What would that be that goes beyond the stigmas, labels and trends in so-called “mental health” ?

Take first the WHO phrase “mental health”: “a state of well-being in which each individual develops his or her potential, can cope with the stresses of life, can work productively and fruitfully, and can contribute something to his or her community.” “. This appears in the WHO speeches as a point that organizes and arranges what would be well-being and a good way of living in the order of the logic of the universal, that for all.

The constant repetition in the media of this proposition slips the idea that “mental health” had a consistent and obvious definition. Nevertheless, This definition has not been rigorous but rather, it appears on the side of the ideal and as an operator of functions that emerge from it.

    An incomplete way of understanding mental health

    It was René Leriche who put into play the classic definition of health from the side of medicine: “health is life in the silence of the organs.” It is this definition of the word “health” that has effects in the field of the psi and the social – encompassing the public, the institutional, the governmental – and it is from there that it takes its first function. The main effect has been the construction of the public health domain as the function that takes charge of eradicating all those ways of living psychological discomfort to silence them.

    At the same time, it could be established that there would be a diseased organ as the cause of psychological suffering – proper terrain for the positioning of neurosciences and medicalization.

    Let’s add another effect. Anything that does not fit the definition of mental health will be taken as something that by definition will not be healthy. It is here where the articulation with the great vademecums, books and manuals with lists of signs in a descriptive logic that locate and form fields of pathological pictures is presented.

    The social implications of this perspective

    The diagnosis appears as the great label for classifying disorders and diseases -terms also imported from medicine- that encompass a series of features to establish a clinical picture with a scientific basis, that is, under a positive model. The ICD-11 and the DSM-5 have a history within the classification of mental illnesses defined in this way. And, finally, these are the ones that serve as a guide for public health policies – the great trend in mental health – and the implementation of universal treatment protocols according to the established diagnosis.

      An example

      Owen is an autistic boy. His parents narrate the difficulties they had in relation to his son since, from a very young age, he began to show all the signs of autism spectrum disorder. The absence of language in his son was the main difficulty in establishing any bond with him.

      His parents began to lose hope that their son would be able to speak after trying universal methods and protocols applied without success as treatment for their son. Owen’s father narrates that, on Owen’s brother Walt’s ninth birthday, he and his wife throw him a small party with their school friends. When the party ends, the children leave and Walt is left sitting at a table looking sad.

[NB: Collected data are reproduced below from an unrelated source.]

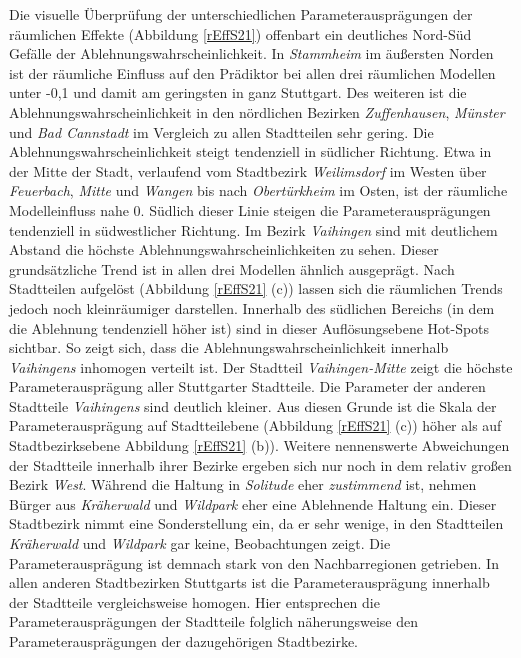 \documentclass{Vorlage}
\begin{document}
Die visuelle Überprüfung der unterschiedlichen Parameterausprägungen der räumlichen Effekte (Abbildung \ref{rEffS21}) offenbart ein deutliches Nord-Süd Gefälle der Ablehnungswahrscheinlichkeit. In \textit{Stammheim} im äußersten Norden ist der räumliche Einfluss auf den Prädiktor bei allen drei räumlichen Modellen unter -0,1 und damit am geringsten in ganz Stuttgart. Des weiteren ist die Ablehnungswahrscheinlichkeit in den nördlichen Bezirken \textit{Zuffenhausen}, \textit{Münster} und \textit{Bad Cannstadt} im Vergleich zu allen Stadtteilen sehr gering. Die Ablehnungswahrscheinlichkeit steigt tendenziell in südlicher Richtung. Etwa in der Mitte der Stadt, verlaufend vom Stadtbezirk \textit{Weilimsdorf} im Westen über \textit{Feuerbach}, \textit{Mitte} und \textit{Wangen} bis nach \textit{Obertürkheim} im Osten, ist der räumliche Modelleinfluss nahe 0. Südlich dieser Linie steigen die Parameterausprägungen tendenziell in südwestlicher Richtung. Im Bezirk \textit{Vaihingen} sind mit deutlichem Abstand die höchste Ablehnungswahrscheinlichkeiten zu sehen. Dieser grundsätzliche Trend ist in allen drei Modellen ähnlich ausgeprägt. Nach Stadtteilen aufgelöst (Abbildung \ref{rEffS21} (c)) lassen sich die räumlichen Trends jedoch noch kleinräumiger darstellen. Innerhalb des südlichen Bereichs (in dem die Ablehnung tendenziell höher ist) sind in dieser Auflösungsebene Hot-Spots sichtbar. So zeigt sich, dass die Ablehnungswahrscheinlichkeit innerhalb \textit{Vaihingens} inhomogen verteilt ist. Der Stadtteil \textit{Vaihingen-Mitte} zeigt die höchste Parameterausprägung aller Stuttgarter Stadtteile. Die Parameter der anderen Stadtteile \textit{Vaihingens} sind deutlich kleiner. Aus diesen Grunde ist die Skala der Parameterausprägung auf Stadtteilebene (Abbildung \ref{rEffS21} (c)) höher als auf Stadtbezirksebene Abbildung \ref{rEffS21} (b)). Weitere nennenswerte Abweichungen der Stadtteile innerhalb ihrer Bezirke ergeben sich nur noch in dem relativ großen Bezirk \textit{West}. Während die Haltung in \textit{Solitude} eher \textit{zustimmend} ist, nehmen Bürger aus \textit{Kräherwald} und \textit{Wildpark} eher eine Ablehnende Haltung ein. Dieser Stadtbezirk nimmt eine Sonderstellung ein, da er sehr wenige, in den Stadtteilen \textit{Kräherwald} und \textit{Wildpark} gar keine, Beobachtungen zeigt. Die Parameterausprägung ist demnach stark von den Nachbarregionen getrieben. In allen anderen Stadtbezirken Stuttgarts ist die Parameterausprägung innerhalb der Stadtteile vergleichsweise homogen. Hier entsprechen die Parameterausprägungen der Stadtteile folglich näherungsweise den Parameterausprägungen der dazugehörigen Stadtbezirke.\\
\end{document}
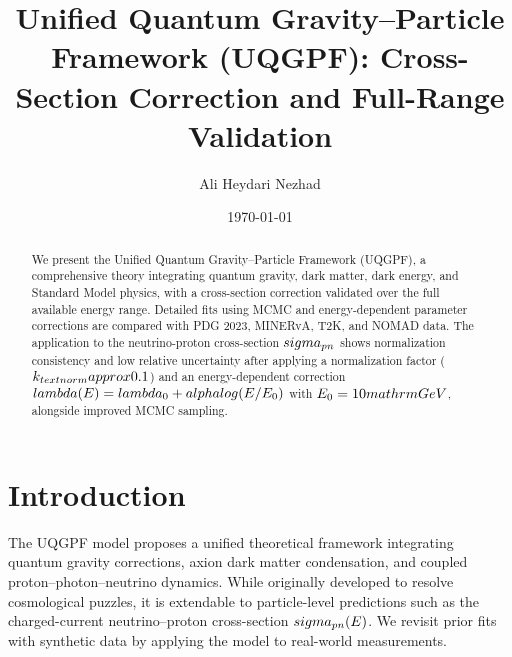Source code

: \documentclass[aps,prd,reprint,superscriptaddress,showpacs,nofootinbib]{revtex4-2}
\begin{document}
\title{Unified Quantum Gravity--Particle Framework (UQGPF): Cross-Section Correction and Full-Range Validation}
\author{Ali Heydari Nezhad}
\date{\today}

\begin{abstract}
We present the Unified Quantum Gravity--Particle Framework (UQGPF), a comprehensive theory integrating quantum gravity, dark matter, dark energy, and Standard Model physics, with a cross-section correction validated over the full available energy range. Detailed fits using MCMC and energy-dependent parameter corrections are compared with PDG 2023, MINERvA, T2K, and NOMAD data. The application to the neutrino-proton cross-section $\\sigma_{pn}$ shows normalization consistency and low relative uncertainty after applying a normalization factor ($k_{\\text{norm}} \\approx 0.1$) and an energy-dependent correction $\\lambda(E) = \\lambda_0 + \\alpha \\log(E/E_0)$ with $E_0 = 10~\\mathrm{GeV}$, alongside improved MCMC sampling.
\end{abstract}

\maketitle

\section{Introduction}
The UQGPF model proposes a unified theoretical framework integrating quantum gravity corrections, axion dark matter condensation, and coupled proton--photon--neutrino dynamics. While originally developed to resolve cosmological puzzles, it is extendable to particle-level predictions such as the charged-current neutrino--proton cross-section $\\sigma_{pn}(E)$. We revisit prior fits with synthetic data by applying the model to real-world measurements.
\end{document}
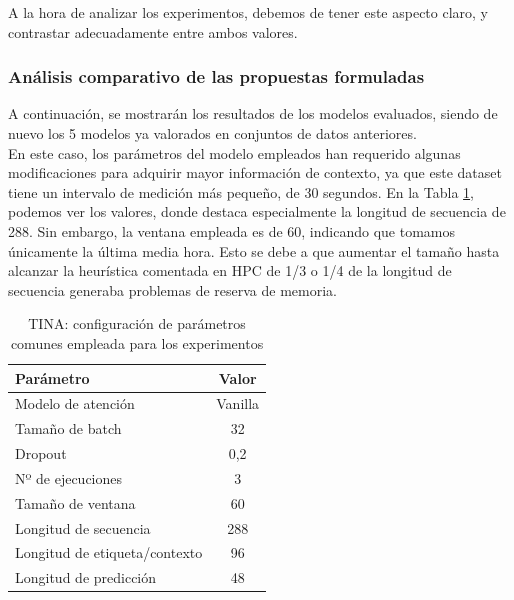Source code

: A la hora de analizar los experimentos, debemos de tener este aspecto claro, y contrastar adecuadamente entre ambos valores.

\subsubsection{Análisis comparativo de las propuestas formuladas}

A continuación, se mostrarán los resultados de los modelos evaluados, siendo de nuevo los 5 modelos ya valorados en conjuntos de datos anteriores.\\

En este caso, los parámetros del modelo empleados han requerido algunas modificaciones para adquirir mayor información de contexto, ya que este dataset tiene un intervalo de medición más pequeño, de 30 segundos. En la Tabla \ref{ajustestina}, podemos ver los valores, donde destaca especialmente la longitud de secuencia de 288. Sin embargo, la ventana empleada es de 60, indicando que tomamos únicamente la última media hora. Esto se debe a que aumentar el tamaño hasta alcanzar la heurística comentada en HPC de 1/3 o 1/4 de la longitud de secuencia generaba problemas de reserva de memoria.

\begin{table}[!ht]
	\centering
	\begin{tabular}{l|c}
		\toprule
		Parámetro & Valor \\
		\midrule
		{Modelo de atención} & Vanilla \\
		{Tamaño de batch} & 32 \\
		{Dropout} & 0,2 \\
		{Nº de ejecuciones} & 3 \\
		{Tamaño de ventana} & 60 \\
		{Longitud de secuencia} & 288 \\
		{Longitud de etiqueta/contexto} & 96 \\
		{Longitud de predicción} & 48 \\
		\bottomrule
	\end{tabular}
	\caption{TINA: configuración de parámetros comunes empleada para los experimentos}
	\label{ajustestina}
\end{table}


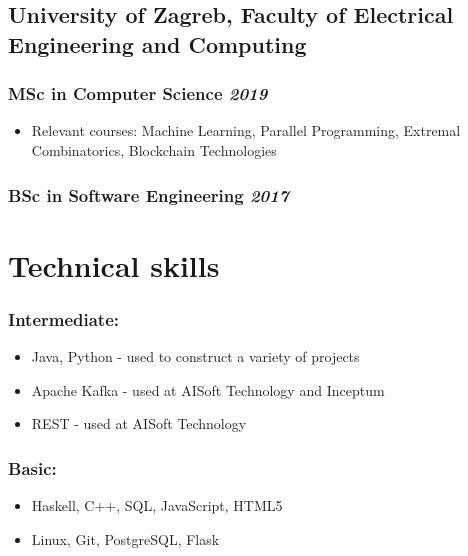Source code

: \documentclass[a4paper]{article}
\newcommand{\bolditalicpair}
[2]
{\textbf{#1} \texorpdfstring{\hfill}{} \textit{#2}}
\begin{document}
\subsection{\bolditalicpair{University of Zagreb, Faculty of Electrical Engineering and Computing}{}}

\subsubsection{\bolditalicpair{MSc in Computer Science}{2019}}

\begin{itemize}
  \item Relevant courses: Machine Learning, Parallel Programming, Extremal Combinatorics, Blockchain Technologies %
\end{itemize}

\subsubsection{\bolditalicpair{BSc in Software Engineering}{2017}}



\section{Technical skills}
\subsubsection{\bolditalicpair{Intermediate:}{}}

\begin{itemize}
  \item Java, Python - used to construct a variety of projects
  \item Apache Kafka - used at AISoft Technology and Inceptum
  \item REST - used at AISoft Technology
\end{itemize}

\subsubsection{\bolditalicpair{Basic:}{}}

\begin{itemize}
  \item Haskell, C++, SQL, JavaScript, HTML5
  \item Linux, Git, PostgreSQL, Flask
\end{itemize}
\end{document}
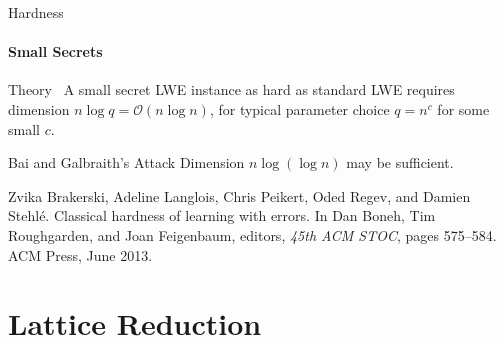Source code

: \documentclass[10pt,compress]{beamer}
\begin{document}
\begin{frame}{Hardness}
  \framesubtitle{Small Secrets}
  \begin{alertblock}{Theory~\cite{STOC:BLPRS13}}
    A small secret LWE instance as hard as standard LWE requires dimension $n \log{q} = \mathcal{O}(n \log{n})$, for typical parameter choice $q=n^c$ for some small $c$.
  \end{alertblock} 

  \begin{alertblock}{Bai and Galbraith’s Attack}
    Dimension $n \log({\log{n}})$ may be sufficient.
  \end{alertblock}

  \begin{thebibliography}{99}
    Zvika Brakerski, Adeline Langlois, Chris Peikert, Oded Regev, and Damien
    Stehl{\'e}.
    \newblock Classical hardness of learning with errors.
    \newblock In Dan Boneh, Tim Roughgarden, and Joan Feigenbaum, editors, {\em
      45th ACM STOC}, pages 575--584. {ACM} Press, June 2013.
  \end{thebibliography}

\end{frame}

\section{Lattice Reduction}
\end{document}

      Owen sees this scene and heads to the kitchen where his parents were. He stands in front of them and suddenly, out of nowhere, says, “Walter doesn’t want to grow up like Mowgli or Peter Pan.” The parents are shocked. It was the first time they heard their son speak. His father narrates that this was not just any phrase, but a complex phrase, a complex thought that showed that there was much more to Owen than what simple observation could detect. And then his father realizes something: His son Owen uses phrases from Disney movies to understand the world in which he lives.

      That night, Owen’s father heads to Owen’s bedroom. He notices that his son is sitting on the bed with a Disney book in his hands. Next to his bed, on the floor, the father sees a puppet of Iago – the pet of the villain Jafar, characters from the Aladdin movie. He takes it with one hand and covers his head with a sheet so Owen won’t see him. In this way only Iago’s puppet appears in Owen’s sight. The father begins to imitate Iago’s tone of voice and says to his son when he returns to see him: “Owen, Owen, how does it feel to be you?” Owen replies, “Not very well because I don’t have any friends.” Owen’s father contains his excitement at hearing his son speak and stays in character. And he says to Owen as he continues to imitate Iago’s voice: “Well, well. Owen, when did you and I start being such good friends?” And Owen responds: “When I watched Aladdin, you made me laugh.” Then he has a conversation through Iago for a minute. It was the first conversation I had with Owen.

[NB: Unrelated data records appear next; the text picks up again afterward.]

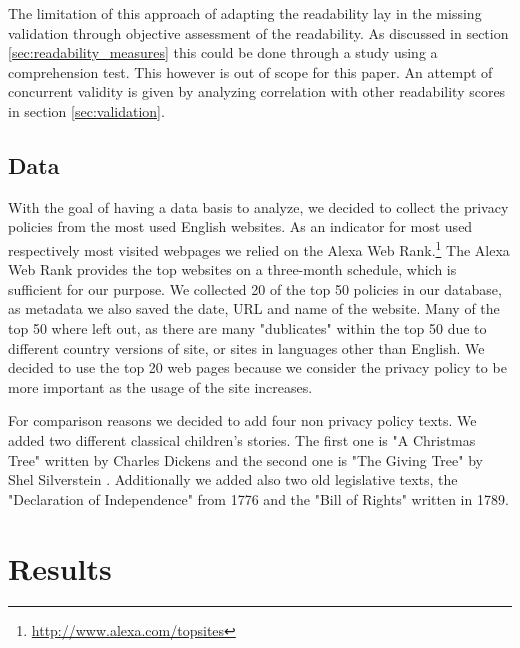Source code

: \documentclass[runningheads,a4paper]{llncs}
\begin{document}
The limitation of this approach of adapting the readability lay in the missing validation through objective assessment of the readability. As discussed in section \ref{sec:readability_measures} this could be done through a study using a comprehension test. This however is out of scope for this paper. An attempt of concurrent validity is given by analyzing correlation with other readability scores in section \ref{sec:validation}.

\subsection{Data}\label{sec:data}

With the goal of having a data basis to analyze, we decided to collect the privacy policies from the most used English websites. As an indicator for most used respectively most visited webpages we relied on the Alexa Web Rank.\footnote{\url{http://www.alexa.com/topsites}} The Alexa Web Rank provides the top websites on a three-month schedule, which is sufficient for our purpose. We collected 20 of the top 50 policies in our database, as metadata we also saved the date, URL and name of the website. Many of the top 50 where left out, as there are many "dublicates" within the top 50 due to different country versions of site, or sites in languages other than English. We decided to use the top 20 web pages because we consider the privacy policy to be more important as the usage of the site increases.

For comparison reasons we decided to add four non privacy policy texts. We added two different classical children's stories. The first one is "A Christmas Tree" written by Charles Dickens \cite{Dickens1988} and the second one is "The Giving Tree" by Shel Silverstein \cite{Silverstein1964}. 
Additionally we added also two old legislative texts, the "Declaration of Independence" from 1776 \cite{decindependence} and the "Bill of Rights" \cite{billofrights} written in 1789.

\section{Results} \label{sec:results}
\end{document}
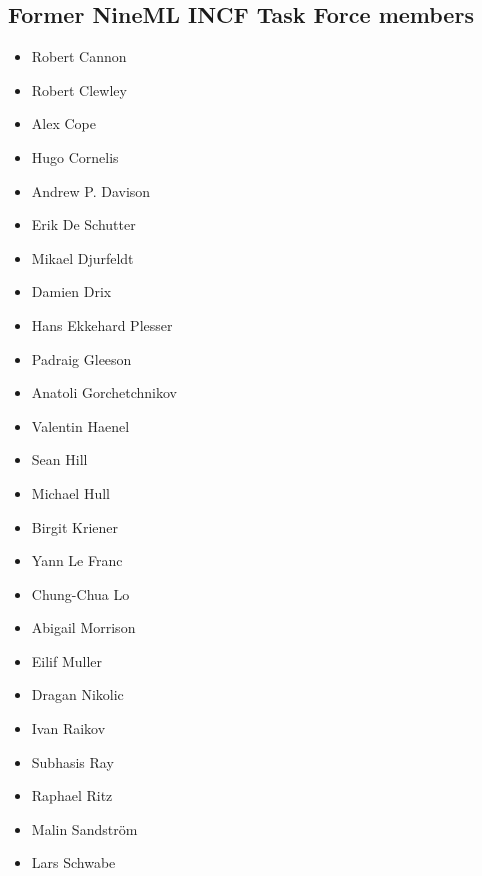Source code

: \documentclass[draftspec]{ninemlspec}
\begin{document}
\subsection{Former NineML INCF Task Force members}
\label{sec:task_force}
\begin{multicols}{2}
\begin{itemize}
\item     Robert Cannon
\item     Robert Clewley
\item     Alex Cope
\item     Hugo Cornelis
\item     Andrew P. Davison
\item     Erik De Schutter
\item     Mikael Djurfeldt
\item     Damien Drix
\item     Hans Ekkehard Plesser
\item     Padraig Gleeson
\item     Anatoli Gorchetchnikov
\item     Valentin Haenel
\item     Sean Hill
\item     Michael Hull
\item     Birgit Kriener
\item     Yann Le Franc
\item     Chung-Chua Lo
\item     Abigail Morrison
\item     Eilif Muller
\item     Dragan Nikolic
\item     Ivan Raikov
\item     Subhasis Ray
\item     Raphael Ritz
\item     Malin Sandstr\"{o}m
\item     Lars Schwabe
\end{itemize}
\end{multicols}

\clearpage


\end{document}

      It is at this point that the parents make a bet. They They decide to stop seeing what the specialists who had treated their son considered an obsession -watch Walt Disney movies repeatedly- and take it as a tool to communicate with your child. Current psychiatry considers these repetitive behaviors and interests as elements that should be eliminated. According to the manuals, these behaviors must be eliminated since they isolate the person and do not allow them to expand their world. That is the universal treatment protocol. Parents, then, decide to implement elements taken from Disney phrases and characters to create situations in which their child can grasp the words that he already knows. Little by little, your child begins to gain vocabulary.

      In addition, he begins to emerge from what is classically known as “autistic encapsulation.” His parents realize that these “obsessions” of words and phrases from Disney movies constitute one of Owen’s most unique passions. Thus, they turn them into tools with which your child can invent his own medium, tailored to him, with which to communicate and establish a social bond with the people around him. The uniqueness of Owen’s interests was what brought him out of his autistic confinement.

        Concluding

        This little story of a case of autism has teaching value for a professional in the mental health field. It is in this small vignette where we can point out what is lost in universal definitions and that is often excluded within clinical practice: the uniqueness of the person who is there as a patient. It is here that the horizon of a “beyond” of mental health appears, the horizon where stigmas subside, labels fade and respect for the uniqueness of each patient emerges.

        It is about putting into practice in clinical praxis the commitment to the singularity of the case at the very center of its foundation. And this is not a simple formalization or case tool. It is an ethic in everyday life with our patients.

        Author: Patricio Moreno Parra, winner of the First Essay Contest proposed by the Superar Psychology Center regarding the 35 years of its operation and World Mental Health Day.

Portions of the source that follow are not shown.